Dataset entries
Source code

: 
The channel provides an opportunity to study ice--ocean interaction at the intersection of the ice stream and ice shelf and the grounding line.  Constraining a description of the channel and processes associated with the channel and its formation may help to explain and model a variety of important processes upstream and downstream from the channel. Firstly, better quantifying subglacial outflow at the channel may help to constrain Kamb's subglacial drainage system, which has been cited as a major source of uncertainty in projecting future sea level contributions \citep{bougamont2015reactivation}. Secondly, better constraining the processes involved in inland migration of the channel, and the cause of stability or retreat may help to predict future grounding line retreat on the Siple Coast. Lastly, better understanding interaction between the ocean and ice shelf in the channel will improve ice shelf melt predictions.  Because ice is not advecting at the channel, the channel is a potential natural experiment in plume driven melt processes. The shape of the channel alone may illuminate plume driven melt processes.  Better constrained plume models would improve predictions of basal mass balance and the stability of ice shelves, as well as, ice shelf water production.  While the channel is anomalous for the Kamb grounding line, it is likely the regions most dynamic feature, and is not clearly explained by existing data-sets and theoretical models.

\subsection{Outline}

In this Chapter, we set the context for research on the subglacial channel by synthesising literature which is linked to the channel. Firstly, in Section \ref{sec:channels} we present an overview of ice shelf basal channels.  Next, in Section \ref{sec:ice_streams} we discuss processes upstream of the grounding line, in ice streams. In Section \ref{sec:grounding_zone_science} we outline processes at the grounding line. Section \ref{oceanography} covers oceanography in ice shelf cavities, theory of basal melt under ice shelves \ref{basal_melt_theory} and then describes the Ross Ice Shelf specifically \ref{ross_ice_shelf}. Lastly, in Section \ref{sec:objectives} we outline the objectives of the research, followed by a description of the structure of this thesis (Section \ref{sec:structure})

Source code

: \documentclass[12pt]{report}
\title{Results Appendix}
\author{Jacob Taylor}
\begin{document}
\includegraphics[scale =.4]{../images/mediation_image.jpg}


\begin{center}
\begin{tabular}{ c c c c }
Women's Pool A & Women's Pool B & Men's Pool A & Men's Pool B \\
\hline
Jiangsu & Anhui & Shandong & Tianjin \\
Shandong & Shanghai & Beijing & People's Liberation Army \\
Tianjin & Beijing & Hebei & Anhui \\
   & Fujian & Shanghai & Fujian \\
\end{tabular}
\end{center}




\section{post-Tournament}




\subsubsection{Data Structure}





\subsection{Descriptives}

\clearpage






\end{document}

* What you will do: Transcribe every record above exactly.

* Solution to the problem:
Source code

: 
The channel provides an opportunity to study ice--ocean interaction at the intersection of the ice stream and ice shelf and the grounding line.  Constraining a description of the channel and processes associated with the channel and its formation may help to explain and model a variety of important processes upstream and downstream from the channel. Firstly, better quantifying subglacial outflow at the channel may help to constrain Kamb's subglacial drainage system, which has been cited as a major source of uncertainty in projecting future sea level contributions \citep{bougamont2015reactivation}. Secondly, better constraining the processes involved in inland migration of the channel, and the cause of stability or retreat may help to predict future grounding line retreat on the Siple Coast. Lastly, better understanding interaction between the ocean and ice shelf in the channel will improve ice shelf melt predictions.  Because ice is not advecting at the channel, the channel is a potential natural experiment in plume driven melt processes. The shape of the channel alone may illuminate plume driven melt processes.  Better constrained plume models would improve predictions of basal mass balance and the stability of ice shelves, as well as, ice shelf water production.  While the channel is anomalous for the Kamb grounding line, it is likely the regions most dynamic feature, and is not clearly explained by existing data-sets and theoretical models.

\subsection{Outline}

In this Chapter, we set the context for research on the subglacial channel by synthesising literature which is linked to the channel. Firstly, in Section \ref{sec:channels} we present an overview of ice shelf basal channels.  Next, in Section \ref{sec:ice_streams} we discuss processes upstream of the grounding line, in ice streams. In Section \ref{sec:grounding_zone_science} we outline processes at the grounding line. Section \ref{oceanography} covers oceanography in ice shelf cavities, theory of basal melt under ice shelves \ref{basal_melt_theory} and then describes the Ross Ice Shelf specifically \ref{ross_ice_shelf}. Lastly, in Section \ref{sec:objectives} we outline the objectives of the research, followed by a description of the structure of this thesis (Section \ref{sec:structure})

Source code

: \documentclass[12pt]{report}
\title{Results Appendix}
\author{Jacob Taylor}
\begin{document}
\includegraphics[scale =.4]{../images/mediation_image.jpg}


\begin{center}
\begin{tabular}{ c c c c }
Women's Pool A & Women's Pool B & Men's Pool A & Men's Pool B \\
\hline
Jiangsu & Anhui & Shandong & Tianjin \\
Shandong & Shanghai & Beijing & People's Liberation Army \\
Tianjin & Beijing & Hebei & Anhui \\
   & Fujian & Shanghai & Fujian \\
\end{tabular}
\end{center}




\section{post-Tournament}




\subsubsection{Data Structure}





\subsection{Descriptives}

\clearpage






\end{document}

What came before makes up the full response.